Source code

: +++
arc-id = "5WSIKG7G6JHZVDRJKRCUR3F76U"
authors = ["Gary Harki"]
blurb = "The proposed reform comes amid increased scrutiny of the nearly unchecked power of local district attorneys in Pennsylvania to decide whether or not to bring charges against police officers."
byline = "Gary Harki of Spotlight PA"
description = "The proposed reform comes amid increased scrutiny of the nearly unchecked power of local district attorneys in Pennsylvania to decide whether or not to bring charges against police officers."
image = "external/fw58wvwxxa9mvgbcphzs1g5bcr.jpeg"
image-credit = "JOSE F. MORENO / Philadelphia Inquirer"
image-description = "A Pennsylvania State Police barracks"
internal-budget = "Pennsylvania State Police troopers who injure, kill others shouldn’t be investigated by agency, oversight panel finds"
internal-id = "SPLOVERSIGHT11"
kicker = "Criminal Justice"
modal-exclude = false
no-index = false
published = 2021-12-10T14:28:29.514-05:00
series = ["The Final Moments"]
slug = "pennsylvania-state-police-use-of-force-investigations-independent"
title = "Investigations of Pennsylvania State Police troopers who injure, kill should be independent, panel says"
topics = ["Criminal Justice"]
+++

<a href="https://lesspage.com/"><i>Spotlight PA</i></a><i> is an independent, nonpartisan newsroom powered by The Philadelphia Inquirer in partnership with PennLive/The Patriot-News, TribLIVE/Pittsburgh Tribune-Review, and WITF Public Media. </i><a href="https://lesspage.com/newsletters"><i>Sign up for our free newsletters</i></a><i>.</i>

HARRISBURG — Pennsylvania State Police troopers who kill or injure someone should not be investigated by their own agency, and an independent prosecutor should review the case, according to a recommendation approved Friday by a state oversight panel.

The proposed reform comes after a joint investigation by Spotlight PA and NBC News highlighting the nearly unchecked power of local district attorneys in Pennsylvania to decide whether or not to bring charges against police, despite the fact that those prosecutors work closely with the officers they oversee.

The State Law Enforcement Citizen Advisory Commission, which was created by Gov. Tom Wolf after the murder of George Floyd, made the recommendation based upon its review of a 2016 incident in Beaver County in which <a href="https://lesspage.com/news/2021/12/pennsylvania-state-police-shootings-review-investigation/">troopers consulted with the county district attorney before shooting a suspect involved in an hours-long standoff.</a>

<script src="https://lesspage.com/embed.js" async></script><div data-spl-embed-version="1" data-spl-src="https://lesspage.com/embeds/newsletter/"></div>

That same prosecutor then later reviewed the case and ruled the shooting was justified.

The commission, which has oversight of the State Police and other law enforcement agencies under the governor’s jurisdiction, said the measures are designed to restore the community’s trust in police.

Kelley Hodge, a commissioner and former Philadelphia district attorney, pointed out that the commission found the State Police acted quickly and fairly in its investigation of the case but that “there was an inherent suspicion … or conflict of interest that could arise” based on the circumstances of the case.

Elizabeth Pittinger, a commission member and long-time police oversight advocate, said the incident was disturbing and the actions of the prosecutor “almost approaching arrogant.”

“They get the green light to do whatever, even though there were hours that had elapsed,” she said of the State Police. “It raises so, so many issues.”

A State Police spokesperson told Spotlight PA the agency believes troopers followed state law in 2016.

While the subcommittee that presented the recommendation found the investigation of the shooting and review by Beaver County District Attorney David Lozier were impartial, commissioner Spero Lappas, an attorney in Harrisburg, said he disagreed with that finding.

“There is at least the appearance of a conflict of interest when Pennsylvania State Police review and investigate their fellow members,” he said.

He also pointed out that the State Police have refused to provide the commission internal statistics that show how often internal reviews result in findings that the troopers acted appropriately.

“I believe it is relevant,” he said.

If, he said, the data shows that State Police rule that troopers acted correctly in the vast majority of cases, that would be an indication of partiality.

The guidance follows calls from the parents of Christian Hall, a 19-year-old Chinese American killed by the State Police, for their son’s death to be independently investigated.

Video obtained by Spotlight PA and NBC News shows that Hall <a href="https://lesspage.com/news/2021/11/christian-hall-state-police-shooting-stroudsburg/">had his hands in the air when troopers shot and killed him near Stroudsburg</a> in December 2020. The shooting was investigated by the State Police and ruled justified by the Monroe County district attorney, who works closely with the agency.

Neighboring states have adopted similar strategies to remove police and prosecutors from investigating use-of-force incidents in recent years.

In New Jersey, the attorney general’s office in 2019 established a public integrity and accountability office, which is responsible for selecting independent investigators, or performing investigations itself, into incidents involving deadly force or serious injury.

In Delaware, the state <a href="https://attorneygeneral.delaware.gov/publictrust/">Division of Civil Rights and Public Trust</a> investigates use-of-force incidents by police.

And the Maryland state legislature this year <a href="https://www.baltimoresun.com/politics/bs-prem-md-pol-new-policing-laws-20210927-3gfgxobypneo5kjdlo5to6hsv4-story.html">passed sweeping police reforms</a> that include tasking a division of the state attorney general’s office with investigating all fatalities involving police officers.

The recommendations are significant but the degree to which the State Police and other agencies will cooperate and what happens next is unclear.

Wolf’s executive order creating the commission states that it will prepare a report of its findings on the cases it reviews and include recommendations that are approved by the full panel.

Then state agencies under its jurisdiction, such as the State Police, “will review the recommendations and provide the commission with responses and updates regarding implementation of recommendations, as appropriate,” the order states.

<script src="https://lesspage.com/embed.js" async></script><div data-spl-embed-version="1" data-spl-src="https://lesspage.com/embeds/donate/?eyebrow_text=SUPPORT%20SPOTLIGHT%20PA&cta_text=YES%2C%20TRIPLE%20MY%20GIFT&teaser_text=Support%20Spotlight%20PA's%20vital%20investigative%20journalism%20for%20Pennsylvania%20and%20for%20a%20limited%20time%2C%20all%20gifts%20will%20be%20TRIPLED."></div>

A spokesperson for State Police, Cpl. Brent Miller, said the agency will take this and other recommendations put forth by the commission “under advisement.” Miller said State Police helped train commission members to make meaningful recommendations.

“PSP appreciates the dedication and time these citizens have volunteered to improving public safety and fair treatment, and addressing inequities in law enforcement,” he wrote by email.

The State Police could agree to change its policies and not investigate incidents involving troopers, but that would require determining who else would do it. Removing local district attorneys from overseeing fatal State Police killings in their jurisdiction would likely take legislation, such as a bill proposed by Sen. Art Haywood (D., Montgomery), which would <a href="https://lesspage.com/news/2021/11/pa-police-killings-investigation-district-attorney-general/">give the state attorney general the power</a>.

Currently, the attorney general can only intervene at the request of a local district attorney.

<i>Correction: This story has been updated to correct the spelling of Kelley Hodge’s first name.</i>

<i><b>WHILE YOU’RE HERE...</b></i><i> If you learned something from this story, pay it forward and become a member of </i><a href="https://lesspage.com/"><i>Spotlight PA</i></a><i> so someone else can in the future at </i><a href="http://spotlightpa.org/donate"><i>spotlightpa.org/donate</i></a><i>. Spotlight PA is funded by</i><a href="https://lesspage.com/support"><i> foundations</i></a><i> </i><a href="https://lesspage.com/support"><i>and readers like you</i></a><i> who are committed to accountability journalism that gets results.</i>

» TASK DETAILS:
Please restate the material above exactly, line by line.

» THE ANSWER:
Source code

: +++
arc-id = "5WSIKG7G6JHZVDRJKRCUR3F76U"
authors = ["Gary Harki"]
blurb = "The proposed reform comes amid increased scrutiny of the nearly unchecked power of local district attorneys in Pennsylvania to decide whether or not to bring charges against police officers."
byline = "Gary Harki of Spotlight PA"
description = "The proposed reform comes amid increased scrutiny of the nearly unchecked power of local district attorneys in Pennsylvania to decide whether or not to bring charges against police officers."
image = "external/fw58wvwxxa9mvgbcphzs1g5bcr.jpeg"
image-credit = "JOSE F. MORENO / Philadelphia Inquirer"
image-description = "A Pennsylvania State Police barracks"
internal-budget = "Pennsylvania State Police troopers who injure, kill others shouldn’t be investigated by agency, oversight panel finds"
internal-id = "SPLOVERSIGHT11"
kicker = "Criminal Justice"
modal-exclude = false
no-index = false
published = 2021-12-10T14:28:29.514-05:00
series = ["The Final Moments"]
slug = "pennsylvania-state-police-use-of-force-investigations-independent"
title = "Investigations of Pennsylvania State Police troopers who injure, kill should be independent, panel says"
topics = ["Criminal Justice"]
+++

<a href="https://lesspage.com/"><i>Spotlight PA</i></a><i> is an independent, nonpartisan newsroom powered by The Philadelphia Inquirer in partnership with PennLive/The Patriot-News, TribLIVE/Pittsburgh Tribune-Review, and WITF Public Media. </i><a href="https://lesspage.com/newsletters"><i>Sign up for our free newsletters</i></a><i>.</i>

HARRISBURG — Pennsylvania State Police troopers who kill or injure someone should not be investigated by their own agency, and an independent prosecutor should review the case, according to a recommendation approved Friday by a state oversight panel.

The proposed reform comes after a joint investigation by Spotlight PA and NBC News highlighting the nearly unchecked power of local district attorneys in Pennsylvania to decide whether or not to bring charges against police, despite the fact that those prosecutors work closely with the officers they oversee.

The State Law Enforcement Citizen Advisory Commission, which was created by Gov. Tom Wolf after the murder of George Floyd, made the recommendation based upon its review of a 2016 incident in Beaver County in which <a href="https://lesspage.com/news/2021/12/pennsylvania-state-police-shootings-review-investigation/">troopers consulted with the county district attorney before shooting a suspect involved in an hours-long standoff.</a>

<script src="https://lesspage.com/embed.js" async></script><div data-spl-embed-version="1" data-spl-src="https://lesspage.com/embeds/newsletter/"></div>

That same prosecutor then later reviewed the case and ruled the shooting was justified.

The commission, which has oversight of the State Police and other law enforcement agencies under the governor’s jurisdiction, said the measures are designed to restore the community’s trust in police.

Kelley Hodge, a commissioner and former Philadelphia district attorney, pointed out that the commission found the State Police acted quickly and fairly in its investigation of the case but that “there was an inherent suspicion … or conflict of interest that could arise” based on the circumstances of the case.

Elizabeth Pittinger, a commission member and long-time police oversight advocate, said the incident was disturbing and the actions of the prosecutor “almost approaching arrogant.”

“They get the green light to do whatever, even though there were hours that had elapsed,” she said of the State Police. “It raises so, so many issues.”

A State Police spokesperson told Spotlight PA the agency believes troopers followed state law in 2016.

While the subcommittee that presented the recommendation found the investigation of the shooting and review by Beaver County District Attorney David Lozier were impartial, commissioner Spero Lappas, an attorney in Harrisburg, said he disagreed with that finding.

“There is at least the appearance of a conflict of interest when Pennsylvania State Police review and investigate their fellow members,” he said.

He also pointed out that the State Police have refused to provide the commission internal statistics that show how often internal reviews result in findings that the troopers acted appropriately.

“I believe it is relevant,” he said.

If, he said, the data shows that State Police rule that troopers acted correctly in the vast majority of cases, that would be an indication of partiality.

The guidance follows calls from the parents of Christian Hall, a 19-year-old Chinese American killed by the State Police, for their son’s death to be independently investigated.

Video obtained by Spotlight PA and NBC News shows that Hall <a href="https://lesspage.com/news/2021/11/christian-hall-state-police-shooting-stroudsburg/">had his hands in the air when troopers shot and killed him near Stroudsburg</a> in December 2020. The shooting was investigated by the State Police and ruled justified by the Monroe County district attorney, who works closely with the agency.

Neighboring states have adopted similar strategies to remove police and prosecutors from investigating use-of-force incidents in recent years.

In New Jersey, the attorney general’s office in 2019 established a public integrity and accountability office, which is responsible for selecting independent investigators, or performing investigations itself, into incidents involving deadly force or serious injury.

In Delaware, the state <a href="https://attorneygeneral.delaware.gov/publictrust/">Division of Civil Rights and Public Trust</a> investigates use-of-force incidents by police.

And the Maryland state legislature this year <a href="https://www.baltimoresun.com/politics/bs-prem-md-pol-new-policing-laws-20210927-3gfgxobypneo5kjdlo5to6hsv4-story.html">passed sweeping police reforms</a> that include tasking a division of the state attorney general’s office with investigating all fatalities involving police officers.

The recommendations are significant but the degree to which the State Police and other agencies will cooperate and what happens next is unclear.

Wolf’s executive order creating the commission states that it will prepare a report of its findings on the cases it reviews and include recommendations that are approved by the full panel.

Then state agencies under its jurisdiction, such as the State Police, “will review the recommendations and provide the commission with responses and updates regarding implementation of recommendations, as appropriate,” the order states.

<script src="https://lesspage.com/embed.js" async></script><div data-spl-embed-version="1" data-spl-src="https://lesspage.com/embeds/donate/?eyebrow_text=SUPPORT%20SPOTLIGHT%20PA&cta_text=YES%2C%20TRIPLE%20MY%20GIFT&teaser_text=Support%20Spotlight%20PA's%20vital%20investigative%20journalism%20for%20Pennsylvania%20and%20for%20a%20limited%20time%2C%20all%20gifts%20will%20be%20TRIPLED."></div>

A spokesperson for State Police, Cpl. Brent Miller, said the agency will take this and other recommendations put forth by the commission “under advisement.” Miller said State Police helped train commission members to make meaningful recommendations.

“PSP appreciates the dedication and time these citizens have volunteered to improving public safety and fair treatment, and addressing inequities in law enforcement,” he wrote by email.

The State Police could agree to change its policies and not investigate incidents involving troopers, but that would require determining who else would do it. Removing local district attorneys from overseeing fatal State Police killings in their jurisdiction would likely take legislation, such as a bill proposed by Sen. Art Haywood (D., Montgomery), which would <a href="https://lesspage.com/news/2021/11/pa-police-killings-investigation-district-attorney-general/">give the state attorney general the power</a>.

Currently, the attorney general can only intervene at the request of a local district attorney.

<i>Correction: This story has been updated to correct the spelling of Kelley Hodge’s first name.</i>

<i><b>WHILE YOU’RE HERE...</b></i><i> If you learned something from this story, pay it forward and become a member of </i><a href="https://lesspage.com/"><i>Spotlight PA</i></a><i> so someone else can in the future at </i><a href="http://spotlightpa.org/donate"><i>spotlightpa.org/donate</i></a><i>. Spotlight PA is funded by</i><a href="https://lesspage.com/support"><i> foundations</i></a><i> </i><a href="https://lesspage.com/support"><i>and readers like you</i></a><i> who are committed to accountability journalism that gets results.</i>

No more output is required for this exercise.